L'associazione cinofila La Colita propone una visione dell'educazione del cane basata sul rispetto dei suoi bisogni psico-fisici ed etologici e il suo parallelo inserimento nella società attraverso l'approccio definito cognitivo zooantropologico. L'obiettivo delle attività svolte è quello di favorire e sviluppare la relazione e la collaborazione tra cane e compagno umano. Questo avviene attraverso la comprensione da parte del proprietario delle necessità del cane, con cui si lavora sulla sfera emozionale, cognitiva e sociale, costruendo esperienze di relazione con lo scopo ultimo e fondamentale di divenire buoni mediatori e compagni nella vita di tutti i giorni.
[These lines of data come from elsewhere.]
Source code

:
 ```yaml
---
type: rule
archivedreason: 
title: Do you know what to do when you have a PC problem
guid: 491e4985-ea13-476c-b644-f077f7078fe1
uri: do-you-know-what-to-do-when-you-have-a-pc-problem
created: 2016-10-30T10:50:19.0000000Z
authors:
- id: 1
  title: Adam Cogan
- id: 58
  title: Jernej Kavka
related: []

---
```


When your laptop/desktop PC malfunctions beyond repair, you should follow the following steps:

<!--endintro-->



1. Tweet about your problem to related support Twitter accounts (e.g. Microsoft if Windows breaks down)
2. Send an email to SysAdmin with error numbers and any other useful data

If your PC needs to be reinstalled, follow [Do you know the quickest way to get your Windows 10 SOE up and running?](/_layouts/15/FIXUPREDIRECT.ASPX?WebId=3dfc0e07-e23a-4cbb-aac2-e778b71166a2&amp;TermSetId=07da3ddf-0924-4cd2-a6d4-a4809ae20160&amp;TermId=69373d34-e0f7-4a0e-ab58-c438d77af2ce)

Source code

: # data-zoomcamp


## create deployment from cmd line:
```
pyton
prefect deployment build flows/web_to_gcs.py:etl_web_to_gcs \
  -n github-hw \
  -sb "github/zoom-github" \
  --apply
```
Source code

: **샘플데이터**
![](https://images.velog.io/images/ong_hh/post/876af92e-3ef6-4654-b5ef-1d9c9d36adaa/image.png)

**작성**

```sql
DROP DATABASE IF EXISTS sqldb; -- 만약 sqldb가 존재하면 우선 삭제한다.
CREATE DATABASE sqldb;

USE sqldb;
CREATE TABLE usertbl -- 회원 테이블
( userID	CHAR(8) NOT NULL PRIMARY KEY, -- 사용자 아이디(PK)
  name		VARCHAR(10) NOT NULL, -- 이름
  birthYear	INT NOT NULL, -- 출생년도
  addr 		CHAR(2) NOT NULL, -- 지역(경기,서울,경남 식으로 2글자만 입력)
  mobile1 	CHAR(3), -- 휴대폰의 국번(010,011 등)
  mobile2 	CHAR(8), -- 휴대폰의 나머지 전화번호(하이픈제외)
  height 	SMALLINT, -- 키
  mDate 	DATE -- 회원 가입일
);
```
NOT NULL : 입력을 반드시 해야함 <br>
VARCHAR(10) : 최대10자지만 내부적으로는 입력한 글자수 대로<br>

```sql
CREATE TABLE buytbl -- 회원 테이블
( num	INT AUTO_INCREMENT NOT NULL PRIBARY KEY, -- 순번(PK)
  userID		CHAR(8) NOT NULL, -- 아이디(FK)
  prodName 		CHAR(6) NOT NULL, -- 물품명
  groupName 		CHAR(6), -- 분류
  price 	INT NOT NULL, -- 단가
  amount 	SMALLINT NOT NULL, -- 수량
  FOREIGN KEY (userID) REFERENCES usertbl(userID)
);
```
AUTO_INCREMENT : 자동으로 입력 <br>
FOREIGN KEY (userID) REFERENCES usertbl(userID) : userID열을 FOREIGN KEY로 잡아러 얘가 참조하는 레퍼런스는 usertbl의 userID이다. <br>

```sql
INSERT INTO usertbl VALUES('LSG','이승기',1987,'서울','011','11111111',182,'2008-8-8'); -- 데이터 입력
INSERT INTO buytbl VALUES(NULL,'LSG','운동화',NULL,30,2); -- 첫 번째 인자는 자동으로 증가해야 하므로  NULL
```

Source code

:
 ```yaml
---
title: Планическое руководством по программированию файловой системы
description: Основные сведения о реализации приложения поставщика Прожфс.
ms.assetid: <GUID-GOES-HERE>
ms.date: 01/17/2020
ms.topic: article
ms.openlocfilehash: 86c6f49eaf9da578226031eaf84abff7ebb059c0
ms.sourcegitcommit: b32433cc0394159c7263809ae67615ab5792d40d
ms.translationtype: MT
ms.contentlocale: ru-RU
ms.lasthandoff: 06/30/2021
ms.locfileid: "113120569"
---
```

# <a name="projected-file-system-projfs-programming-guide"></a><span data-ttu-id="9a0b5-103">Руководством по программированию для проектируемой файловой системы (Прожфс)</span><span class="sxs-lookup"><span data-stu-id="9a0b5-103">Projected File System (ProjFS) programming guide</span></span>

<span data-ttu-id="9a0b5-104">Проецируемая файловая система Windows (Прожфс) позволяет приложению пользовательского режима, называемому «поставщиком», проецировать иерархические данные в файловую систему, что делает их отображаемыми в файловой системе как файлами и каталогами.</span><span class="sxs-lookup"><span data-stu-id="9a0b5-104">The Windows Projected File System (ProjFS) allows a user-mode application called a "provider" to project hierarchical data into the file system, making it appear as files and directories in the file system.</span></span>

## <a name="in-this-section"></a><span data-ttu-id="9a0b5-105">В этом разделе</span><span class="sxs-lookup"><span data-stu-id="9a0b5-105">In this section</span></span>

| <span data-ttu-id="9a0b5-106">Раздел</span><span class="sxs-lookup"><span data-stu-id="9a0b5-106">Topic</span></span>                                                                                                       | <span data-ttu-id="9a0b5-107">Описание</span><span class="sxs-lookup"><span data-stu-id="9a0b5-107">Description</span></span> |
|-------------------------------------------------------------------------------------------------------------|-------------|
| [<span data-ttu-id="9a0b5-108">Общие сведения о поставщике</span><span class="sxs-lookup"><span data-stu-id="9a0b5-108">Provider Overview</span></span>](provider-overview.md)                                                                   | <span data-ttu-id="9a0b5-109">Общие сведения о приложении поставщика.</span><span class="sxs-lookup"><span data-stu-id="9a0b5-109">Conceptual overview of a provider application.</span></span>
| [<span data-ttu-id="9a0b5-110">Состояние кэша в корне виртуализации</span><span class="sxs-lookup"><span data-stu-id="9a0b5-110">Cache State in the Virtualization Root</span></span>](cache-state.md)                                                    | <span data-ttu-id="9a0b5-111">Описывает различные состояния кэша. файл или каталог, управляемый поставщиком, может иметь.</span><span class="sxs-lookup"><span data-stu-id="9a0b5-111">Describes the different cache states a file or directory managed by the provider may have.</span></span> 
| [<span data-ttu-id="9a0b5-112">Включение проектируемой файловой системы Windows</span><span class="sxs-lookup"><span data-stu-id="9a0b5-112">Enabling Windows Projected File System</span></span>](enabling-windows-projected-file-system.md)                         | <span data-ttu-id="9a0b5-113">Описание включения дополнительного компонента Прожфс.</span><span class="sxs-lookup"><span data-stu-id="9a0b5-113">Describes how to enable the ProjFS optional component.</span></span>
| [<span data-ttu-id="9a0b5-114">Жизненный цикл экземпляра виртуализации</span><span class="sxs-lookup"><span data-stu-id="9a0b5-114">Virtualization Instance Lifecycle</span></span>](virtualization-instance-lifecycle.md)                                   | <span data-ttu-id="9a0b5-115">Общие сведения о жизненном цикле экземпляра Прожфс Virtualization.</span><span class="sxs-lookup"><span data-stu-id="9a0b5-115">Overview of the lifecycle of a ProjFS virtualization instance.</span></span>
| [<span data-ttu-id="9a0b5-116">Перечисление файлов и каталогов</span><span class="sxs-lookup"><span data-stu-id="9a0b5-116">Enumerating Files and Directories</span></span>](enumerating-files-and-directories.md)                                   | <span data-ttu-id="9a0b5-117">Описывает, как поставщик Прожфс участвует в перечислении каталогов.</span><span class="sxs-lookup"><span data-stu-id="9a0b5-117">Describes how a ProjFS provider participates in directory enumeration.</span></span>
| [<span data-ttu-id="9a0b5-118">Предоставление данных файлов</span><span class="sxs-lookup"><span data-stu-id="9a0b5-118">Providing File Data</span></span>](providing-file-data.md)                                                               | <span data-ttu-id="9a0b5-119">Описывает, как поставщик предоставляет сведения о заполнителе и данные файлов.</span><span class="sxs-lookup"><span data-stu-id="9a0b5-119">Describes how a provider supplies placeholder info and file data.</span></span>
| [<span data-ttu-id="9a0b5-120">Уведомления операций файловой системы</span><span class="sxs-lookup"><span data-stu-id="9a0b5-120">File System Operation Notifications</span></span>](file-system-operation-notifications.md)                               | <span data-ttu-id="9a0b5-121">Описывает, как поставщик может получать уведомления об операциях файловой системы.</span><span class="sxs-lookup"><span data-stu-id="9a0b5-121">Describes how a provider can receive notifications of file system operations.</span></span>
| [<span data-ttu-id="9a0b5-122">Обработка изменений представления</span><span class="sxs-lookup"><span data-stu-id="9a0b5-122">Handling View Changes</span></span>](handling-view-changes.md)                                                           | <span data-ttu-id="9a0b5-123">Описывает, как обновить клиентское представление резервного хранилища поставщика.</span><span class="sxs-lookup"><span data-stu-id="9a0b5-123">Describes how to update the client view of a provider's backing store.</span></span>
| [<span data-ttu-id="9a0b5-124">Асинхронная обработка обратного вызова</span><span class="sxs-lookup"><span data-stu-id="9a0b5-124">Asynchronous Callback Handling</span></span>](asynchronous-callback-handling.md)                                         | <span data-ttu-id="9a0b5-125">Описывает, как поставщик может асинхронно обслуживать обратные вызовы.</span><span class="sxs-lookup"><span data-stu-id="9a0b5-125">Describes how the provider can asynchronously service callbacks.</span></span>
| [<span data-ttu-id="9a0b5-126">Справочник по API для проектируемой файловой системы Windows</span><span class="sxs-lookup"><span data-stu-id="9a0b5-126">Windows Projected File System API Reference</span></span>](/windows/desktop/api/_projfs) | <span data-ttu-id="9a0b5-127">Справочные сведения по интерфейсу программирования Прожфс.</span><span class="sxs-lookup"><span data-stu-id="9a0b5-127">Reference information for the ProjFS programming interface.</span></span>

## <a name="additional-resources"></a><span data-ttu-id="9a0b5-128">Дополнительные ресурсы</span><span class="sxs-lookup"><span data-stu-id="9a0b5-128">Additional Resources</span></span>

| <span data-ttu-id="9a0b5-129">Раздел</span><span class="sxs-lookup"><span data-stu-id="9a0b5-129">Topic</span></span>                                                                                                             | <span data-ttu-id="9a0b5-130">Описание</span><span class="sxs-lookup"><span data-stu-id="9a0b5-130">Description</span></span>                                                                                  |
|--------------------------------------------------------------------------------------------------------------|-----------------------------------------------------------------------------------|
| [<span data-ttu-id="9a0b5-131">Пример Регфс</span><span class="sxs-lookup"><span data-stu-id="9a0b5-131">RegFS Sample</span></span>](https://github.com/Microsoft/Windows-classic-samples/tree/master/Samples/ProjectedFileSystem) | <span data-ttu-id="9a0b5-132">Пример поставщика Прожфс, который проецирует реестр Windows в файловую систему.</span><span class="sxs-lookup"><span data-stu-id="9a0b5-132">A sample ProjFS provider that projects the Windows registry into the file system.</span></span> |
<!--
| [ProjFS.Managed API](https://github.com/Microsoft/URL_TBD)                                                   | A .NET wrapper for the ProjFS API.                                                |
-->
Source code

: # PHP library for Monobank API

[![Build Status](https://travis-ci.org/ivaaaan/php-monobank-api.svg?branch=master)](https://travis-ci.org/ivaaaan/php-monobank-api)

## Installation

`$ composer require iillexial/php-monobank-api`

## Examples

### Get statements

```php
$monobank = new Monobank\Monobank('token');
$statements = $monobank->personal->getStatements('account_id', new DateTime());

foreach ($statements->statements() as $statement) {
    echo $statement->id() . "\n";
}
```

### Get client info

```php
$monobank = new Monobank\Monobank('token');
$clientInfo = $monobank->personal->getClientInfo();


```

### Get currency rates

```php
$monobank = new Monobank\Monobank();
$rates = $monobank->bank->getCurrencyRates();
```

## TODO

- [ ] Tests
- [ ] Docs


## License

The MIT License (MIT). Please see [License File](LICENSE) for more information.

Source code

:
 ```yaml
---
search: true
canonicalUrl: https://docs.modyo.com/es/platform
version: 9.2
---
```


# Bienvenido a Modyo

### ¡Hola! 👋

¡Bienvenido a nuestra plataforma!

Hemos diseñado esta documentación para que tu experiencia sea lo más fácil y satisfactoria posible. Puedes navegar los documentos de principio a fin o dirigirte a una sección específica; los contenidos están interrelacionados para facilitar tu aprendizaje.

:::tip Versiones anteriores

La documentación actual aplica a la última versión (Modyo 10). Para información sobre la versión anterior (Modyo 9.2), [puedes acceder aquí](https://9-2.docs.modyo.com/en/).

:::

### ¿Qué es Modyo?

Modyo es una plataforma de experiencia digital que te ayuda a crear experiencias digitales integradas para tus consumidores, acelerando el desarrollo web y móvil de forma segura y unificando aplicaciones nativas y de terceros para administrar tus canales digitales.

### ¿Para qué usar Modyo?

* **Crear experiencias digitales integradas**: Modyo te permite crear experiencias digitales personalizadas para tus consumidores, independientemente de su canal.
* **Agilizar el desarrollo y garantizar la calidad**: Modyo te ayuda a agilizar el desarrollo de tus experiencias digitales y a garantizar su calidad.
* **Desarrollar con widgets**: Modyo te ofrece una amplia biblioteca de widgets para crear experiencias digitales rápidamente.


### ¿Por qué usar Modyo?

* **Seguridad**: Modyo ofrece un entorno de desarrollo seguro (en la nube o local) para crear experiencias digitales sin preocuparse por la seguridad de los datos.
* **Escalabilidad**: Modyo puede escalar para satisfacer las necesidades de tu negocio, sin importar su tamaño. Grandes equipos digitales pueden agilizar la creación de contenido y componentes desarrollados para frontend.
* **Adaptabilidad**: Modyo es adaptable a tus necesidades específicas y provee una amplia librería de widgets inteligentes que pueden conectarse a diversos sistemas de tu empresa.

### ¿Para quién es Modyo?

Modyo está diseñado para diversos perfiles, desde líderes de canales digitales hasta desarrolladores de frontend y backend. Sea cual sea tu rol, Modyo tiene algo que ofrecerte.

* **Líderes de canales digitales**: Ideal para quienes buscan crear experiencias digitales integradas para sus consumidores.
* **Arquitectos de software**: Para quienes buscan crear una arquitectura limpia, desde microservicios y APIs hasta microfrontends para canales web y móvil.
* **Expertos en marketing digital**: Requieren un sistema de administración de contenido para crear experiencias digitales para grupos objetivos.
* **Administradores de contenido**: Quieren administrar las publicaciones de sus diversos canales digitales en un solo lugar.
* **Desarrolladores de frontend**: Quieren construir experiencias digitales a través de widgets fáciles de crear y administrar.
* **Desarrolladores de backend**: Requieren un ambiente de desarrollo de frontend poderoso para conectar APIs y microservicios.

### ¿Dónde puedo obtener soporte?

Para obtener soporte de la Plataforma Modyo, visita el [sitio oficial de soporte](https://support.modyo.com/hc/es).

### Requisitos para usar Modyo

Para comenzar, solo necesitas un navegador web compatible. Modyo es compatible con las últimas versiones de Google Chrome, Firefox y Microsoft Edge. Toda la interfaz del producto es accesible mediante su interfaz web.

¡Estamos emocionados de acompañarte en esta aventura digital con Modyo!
Le attività svolte non prevedono l'uso di metodi coercitivi come collare a strozzo o semi strozzo ma neppure l'uso di condizionamenti che spesso portano a fissità cognitive e sono rivolti più alla performance che alla relazione. Cos'è l'approccio cognitivo- zooantropologico: La zooantropologia è la disciplina che studia la relazione tra l'uomo e le altre specie animali. Utilizzare un approccio zooantropologico nell'educazione del proprio cane significa diventare consapevoli e mediatori dei suoi bisogni, essere un riferimento sicuro e porre al centro del rapporto uomo - animale la relazione stessa che si sviluppa tra i due. Tale approccio comporta dunque il superamento della visione di superiorità dell'essere umano, spostandosi in un'ottica più collaborativa. L'approccio cognitivo vede nel comportamento animale l'espressione di uno stato mentale, non il semplice risultato di automatismi. Il cane viene riconosciuto capace di raccogliere informazioni, elaborarle e rispondere adeguatamente e consapevolmente rispetto alle scelte che ha a disposizione. Riconoscendo il cane come un soggetto libero di scegliere e che fa esperienza nel mondo in modo attivo, l'approccio cognitivo analizza e valorizza la sua capacità di apprendimento e il suo bagaglio esperienziale.